Held every year in the Dutch town of Zundert, Bloemencorso is the world’s largest flower parade made entirely by volunteers. Millions of flowers are used to decorate giant floats built from steel wire, cardboard and papier-maché.

The Netherlands is inextricably linked to tulips, but at the annual Bloemencorso flower parade, it’s all about dahlias, as these are the only flowers used to decorate giant floats made of steel wire, cardboard and papier-maché. Every year, members of 20 hamlets from the tiny town of Zundert (population 20,000) work hard to win the title of most beautiful flower float in show. Preparations begin months before the big event, as the older members of the hamlets are tasked with  planting and growing the colorful dahlias needed to cover the larger-than-life installations.
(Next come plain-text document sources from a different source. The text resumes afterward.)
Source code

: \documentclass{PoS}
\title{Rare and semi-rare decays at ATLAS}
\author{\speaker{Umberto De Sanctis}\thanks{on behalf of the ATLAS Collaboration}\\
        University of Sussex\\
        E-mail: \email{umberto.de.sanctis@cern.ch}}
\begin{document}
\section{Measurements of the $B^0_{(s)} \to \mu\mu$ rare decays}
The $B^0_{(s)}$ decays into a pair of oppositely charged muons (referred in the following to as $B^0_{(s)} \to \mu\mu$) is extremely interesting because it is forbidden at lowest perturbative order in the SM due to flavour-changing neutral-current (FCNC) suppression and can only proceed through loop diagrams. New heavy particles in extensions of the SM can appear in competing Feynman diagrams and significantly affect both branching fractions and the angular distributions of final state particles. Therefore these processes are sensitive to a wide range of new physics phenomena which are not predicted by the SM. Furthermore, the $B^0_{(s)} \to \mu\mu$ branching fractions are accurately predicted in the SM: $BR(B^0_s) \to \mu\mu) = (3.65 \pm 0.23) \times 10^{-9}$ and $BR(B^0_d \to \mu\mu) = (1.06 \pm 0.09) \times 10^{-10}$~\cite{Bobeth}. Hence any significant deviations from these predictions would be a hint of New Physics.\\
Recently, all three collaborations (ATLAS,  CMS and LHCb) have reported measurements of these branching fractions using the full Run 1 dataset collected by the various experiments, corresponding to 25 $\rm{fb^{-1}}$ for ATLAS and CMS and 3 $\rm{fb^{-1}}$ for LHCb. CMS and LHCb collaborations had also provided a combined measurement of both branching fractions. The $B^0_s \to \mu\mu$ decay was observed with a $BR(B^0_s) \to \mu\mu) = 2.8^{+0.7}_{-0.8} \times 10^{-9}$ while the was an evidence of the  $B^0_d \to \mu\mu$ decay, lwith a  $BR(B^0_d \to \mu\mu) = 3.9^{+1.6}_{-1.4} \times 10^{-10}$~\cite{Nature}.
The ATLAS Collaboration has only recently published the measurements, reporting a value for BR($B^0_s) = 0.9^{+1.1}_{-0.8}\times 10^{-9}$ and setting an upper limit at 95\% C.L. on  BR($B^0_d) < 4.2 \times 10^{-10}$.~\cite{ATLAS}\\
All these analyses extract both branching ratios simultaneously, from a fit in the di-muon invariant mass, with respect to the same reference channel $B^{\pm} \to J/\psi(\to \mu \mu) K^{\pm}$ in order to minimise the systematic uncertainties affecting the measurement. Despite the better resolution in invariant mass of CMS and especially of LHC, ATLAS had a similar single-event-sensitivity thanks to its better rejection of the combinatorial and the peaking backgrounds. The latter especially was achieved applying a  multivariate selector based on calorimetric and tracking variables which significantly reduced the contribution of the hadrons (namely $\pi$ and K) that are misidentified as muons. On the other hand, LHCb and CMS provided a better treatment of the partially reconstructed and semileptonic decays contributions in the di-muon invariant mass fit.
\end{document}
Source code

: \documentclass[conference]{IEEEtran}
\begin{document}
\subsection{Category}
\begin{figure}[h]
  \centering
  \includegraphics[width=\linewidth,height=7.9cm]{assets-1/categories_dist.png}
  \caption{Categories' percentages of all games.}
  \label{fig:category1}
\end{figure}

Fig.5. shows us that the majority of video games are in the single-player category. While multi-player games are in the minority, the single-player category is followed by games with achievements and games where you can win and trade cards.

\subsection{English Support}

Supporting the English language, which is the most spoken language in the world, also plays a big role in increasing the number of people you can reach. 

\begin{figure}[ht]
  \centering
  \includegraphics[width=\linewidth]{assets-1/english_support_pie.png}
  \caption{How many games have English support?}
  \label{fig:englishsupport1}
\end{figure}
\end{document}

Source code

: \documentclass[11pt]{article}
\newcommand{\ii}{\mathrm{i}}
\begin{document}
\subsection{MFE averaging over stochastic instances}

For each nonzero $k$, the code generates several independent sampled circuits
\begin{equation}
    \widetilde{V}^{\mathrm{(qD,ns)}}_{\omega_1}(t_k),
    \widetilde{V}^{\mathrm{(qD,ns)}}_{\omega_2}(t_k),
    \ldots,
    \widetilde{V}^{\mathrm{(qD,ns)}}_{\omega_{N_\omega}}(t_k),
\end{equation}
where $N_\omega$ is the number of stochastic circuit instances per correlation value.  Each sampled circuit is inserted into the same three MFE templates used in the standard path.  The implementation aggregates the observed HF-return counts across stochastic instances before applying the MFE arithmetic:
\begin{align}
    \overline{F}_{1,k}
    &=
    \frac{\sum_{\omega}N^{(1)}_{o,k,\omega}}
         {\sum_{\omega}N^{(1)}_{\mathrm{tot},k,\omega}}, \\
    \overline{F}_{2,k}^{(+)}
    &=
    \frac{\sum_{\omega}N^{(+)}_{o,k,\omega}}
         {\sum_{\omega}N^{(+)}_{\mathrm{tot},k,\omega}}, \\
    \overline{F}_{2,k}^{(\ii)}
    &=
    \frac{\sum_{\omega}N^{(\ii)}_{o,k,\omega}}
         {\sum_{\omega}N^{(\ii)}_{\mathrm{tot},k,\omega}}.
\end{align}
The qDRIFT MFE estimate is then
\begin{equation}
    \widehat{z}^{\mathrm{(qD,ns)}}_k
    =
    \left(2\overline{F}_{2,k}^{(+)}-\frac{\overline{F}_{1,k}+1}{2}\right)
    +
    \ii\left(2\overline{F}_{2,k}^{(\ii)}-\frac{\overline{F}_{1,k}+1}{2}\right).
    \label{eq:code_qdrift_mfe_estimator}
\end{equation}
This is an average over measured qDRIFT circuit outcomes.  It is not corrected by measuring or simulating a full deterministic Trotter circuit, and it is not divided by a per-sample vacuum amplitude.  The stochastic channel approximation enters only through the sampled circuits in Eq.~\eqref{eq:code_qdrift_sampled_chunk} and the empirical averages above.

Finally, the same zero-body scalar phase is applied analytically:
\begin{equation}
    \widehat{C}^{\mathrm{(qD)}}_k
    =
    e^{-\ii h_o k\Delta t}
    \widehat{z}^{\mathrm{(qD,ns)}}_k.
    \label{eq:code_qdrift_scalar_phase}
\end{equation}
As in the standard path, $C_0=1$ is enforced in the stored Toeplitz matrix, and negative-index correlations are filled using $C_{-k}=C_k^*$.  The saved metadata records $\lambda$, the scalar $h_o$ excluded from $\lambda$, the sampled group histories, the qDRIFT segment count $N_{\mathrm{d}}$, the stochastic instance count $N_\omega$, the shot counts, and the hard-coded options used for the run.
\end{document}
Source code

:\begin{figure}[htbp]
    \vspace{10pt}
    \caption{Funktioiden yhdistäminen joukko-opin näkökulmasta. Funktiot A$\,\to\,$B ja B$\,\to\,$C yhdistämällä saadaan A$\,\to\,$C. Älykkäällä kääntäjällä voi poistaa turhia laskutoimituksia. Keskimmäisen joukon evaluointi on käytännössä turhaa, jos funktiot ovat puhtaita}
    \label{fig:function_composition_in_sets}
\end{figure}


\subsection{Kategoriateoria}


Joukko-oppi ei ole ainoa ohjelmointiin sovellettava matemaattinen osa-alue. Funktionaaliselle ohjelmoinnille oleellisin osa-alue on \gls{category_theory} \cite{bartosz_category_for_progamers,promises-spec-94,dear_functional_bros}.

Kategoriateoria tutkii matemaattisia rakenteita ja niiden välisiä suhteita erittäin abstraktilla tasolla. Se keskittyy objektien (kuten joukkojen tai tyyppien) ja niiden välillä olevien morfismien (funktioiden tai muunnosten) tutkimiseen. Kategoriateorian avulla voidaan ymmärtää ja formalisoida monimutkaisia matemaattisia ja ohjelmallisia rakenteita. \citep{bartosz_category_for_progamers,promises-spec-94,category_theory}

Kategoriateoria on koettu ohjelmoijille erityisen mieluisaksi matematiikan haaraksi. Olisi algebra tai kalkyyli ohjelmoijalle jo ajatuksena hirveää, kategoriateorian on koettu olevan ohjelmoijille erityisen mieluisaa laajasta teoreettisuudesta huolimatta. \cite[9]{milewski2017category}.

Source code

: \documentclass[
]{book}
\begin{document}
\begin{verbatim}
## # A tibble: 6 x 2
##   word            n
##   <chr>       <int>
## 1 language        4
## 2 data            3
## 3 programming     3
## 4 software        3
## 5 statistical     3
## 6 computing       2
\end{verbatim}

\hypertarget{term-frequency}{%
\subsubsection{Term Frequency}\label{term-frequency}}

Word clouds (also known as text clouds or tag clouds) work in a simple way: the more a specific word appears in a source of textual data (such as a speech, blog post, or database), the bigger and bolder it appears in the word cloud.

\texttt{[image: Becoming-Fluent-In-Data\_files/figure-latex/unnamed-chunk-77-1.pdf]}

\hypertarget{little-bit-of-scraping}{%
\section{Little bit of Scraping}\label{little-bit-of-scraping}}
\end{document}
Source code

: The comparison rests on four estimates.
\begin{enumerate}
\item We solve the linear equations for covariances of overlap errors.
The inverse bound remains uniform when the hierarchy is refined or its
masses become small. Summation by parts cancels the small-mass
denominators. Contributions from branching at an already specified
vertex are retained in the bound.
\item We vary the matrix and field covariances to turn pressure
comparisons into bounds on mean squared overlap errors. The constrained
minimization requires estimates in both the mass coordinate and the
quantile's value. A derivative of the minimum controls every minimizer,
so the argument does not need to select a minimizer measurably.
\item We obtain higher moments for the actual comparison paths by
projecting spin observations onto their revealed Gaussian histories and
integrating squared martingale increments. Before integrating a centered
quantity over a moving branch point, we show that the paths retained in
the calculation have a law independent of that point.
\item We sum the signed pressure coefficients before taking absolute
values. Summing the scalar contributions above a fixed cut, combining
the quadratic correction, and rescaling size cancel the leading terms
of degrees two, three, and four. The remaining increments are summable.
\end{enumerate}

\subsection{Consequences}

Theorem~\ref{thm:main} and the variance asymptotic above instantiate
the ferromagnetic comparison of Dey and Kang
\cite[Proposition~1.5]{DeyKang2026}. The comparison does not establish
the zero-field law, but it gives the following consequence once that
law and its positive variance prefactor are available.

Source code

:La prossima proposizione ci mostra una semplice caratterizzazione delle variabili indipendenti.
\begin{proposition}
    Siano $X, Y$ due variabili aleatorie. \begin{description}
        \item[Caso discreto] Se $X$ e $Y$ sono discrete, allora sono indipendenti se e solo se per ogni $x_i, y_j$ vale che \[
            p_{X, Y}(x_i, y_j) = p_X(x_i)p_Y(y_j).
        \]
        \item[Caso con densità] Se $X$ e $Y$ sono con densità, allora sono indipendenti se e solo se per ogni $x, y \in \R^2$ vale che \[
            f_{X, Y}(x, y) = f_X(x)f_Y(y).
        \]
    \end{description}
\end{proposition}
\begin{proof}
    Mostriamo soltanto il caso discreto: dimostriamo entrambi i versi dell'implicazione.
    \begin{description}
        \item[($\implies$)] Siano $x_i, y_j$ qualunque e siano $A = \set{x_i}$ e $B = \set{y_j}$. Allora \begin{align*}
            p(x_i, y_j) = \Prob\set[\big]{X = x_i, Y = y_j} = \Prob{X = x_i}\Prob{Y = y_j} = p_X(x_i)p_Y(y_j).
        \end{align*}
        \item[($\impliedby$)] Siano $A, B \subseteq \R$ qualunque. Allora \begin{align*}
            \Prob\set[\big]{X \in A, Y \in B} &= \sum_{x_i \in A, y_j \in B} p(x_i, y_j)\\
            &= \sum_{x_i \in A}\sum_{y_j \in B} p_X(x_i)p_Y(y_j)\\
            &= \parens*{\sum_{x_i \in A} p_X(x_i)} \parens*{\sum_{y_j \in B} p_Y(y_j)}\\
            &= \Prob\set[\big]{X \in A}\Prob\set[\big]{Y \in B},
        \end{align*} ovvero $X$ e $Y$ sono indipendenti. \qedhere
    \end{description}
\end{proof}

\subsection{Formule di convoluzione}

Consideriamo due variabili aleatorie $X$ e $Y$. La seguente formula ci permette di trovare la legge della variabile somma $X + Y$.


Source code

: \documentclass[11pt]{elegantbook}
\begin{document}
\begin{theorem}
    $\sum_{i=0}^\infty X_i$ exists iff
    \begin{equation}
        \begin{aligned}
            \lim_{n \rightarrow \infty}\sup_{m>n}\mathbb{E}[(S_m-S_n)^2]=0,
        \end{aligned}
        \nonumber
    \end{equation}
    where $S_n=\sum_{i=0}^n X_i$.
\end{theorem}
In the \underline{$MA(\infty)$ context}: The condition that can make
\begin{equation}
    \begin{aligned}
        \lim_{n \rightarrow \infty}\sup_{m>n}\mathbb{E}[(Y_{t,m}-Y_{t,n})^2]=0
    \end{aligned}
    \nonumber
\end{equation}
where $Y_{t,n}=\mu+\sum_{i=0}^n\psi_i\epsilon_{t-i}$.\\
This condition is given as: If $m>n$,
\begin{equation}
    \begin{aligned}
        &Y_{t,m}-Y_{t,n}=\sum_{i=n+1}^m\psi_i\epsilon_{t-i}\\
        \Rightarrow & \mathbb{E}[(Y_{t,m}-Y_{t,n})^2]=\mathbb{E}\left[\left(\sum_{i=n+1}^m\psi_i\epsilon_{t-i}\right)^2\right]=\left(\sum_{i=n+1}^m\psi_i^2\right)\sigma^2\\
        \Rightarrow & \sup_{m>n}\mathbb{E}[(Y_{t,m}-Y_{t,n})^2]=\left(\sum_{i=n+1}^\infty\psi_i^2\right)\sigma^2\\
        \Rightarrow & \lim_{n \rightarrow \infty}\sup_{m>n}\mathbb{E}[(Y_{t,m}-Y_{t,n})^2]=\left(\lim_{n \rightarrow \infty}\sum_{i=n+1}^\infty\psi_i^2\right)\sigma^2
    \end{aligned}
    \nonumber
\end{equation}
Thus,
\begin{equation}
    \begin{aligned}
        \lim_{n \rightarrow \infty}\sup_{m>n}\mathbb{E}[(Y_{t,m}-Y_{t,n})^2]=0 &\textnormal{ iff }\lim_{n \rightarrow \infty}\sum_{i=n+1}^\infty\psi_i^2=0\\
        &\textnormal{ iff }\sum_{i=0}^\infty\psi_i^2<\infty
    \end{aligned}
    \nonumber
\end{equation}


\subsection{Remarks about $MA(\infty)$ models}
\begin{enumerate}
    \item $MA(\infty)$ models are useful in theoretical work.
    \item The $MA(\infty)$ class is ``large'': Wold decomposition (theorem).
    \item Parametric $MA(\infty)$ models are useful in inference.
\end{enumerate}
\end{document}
Although Bloemencorso takes place on the first Sunday in September, tents are set up around town in May and June, and from then on, members of the competing hamlets start working on their masterpieces. They discuss design ideas and building techniques, but it’s the three days before the big event that are the most stressful. Because the flowers have to be fresh, contestants can only start applying the dahlias on the Thursday before Bloemencorso. If need be, hamlets will work night and day putting needles through the flowers, and sticking them in just the right spots on the cardboard body of their mobile installations. But all the effort pays off once these mind-blowing creations make their way through the streets of Zundert leaving crowds of spectators in awe.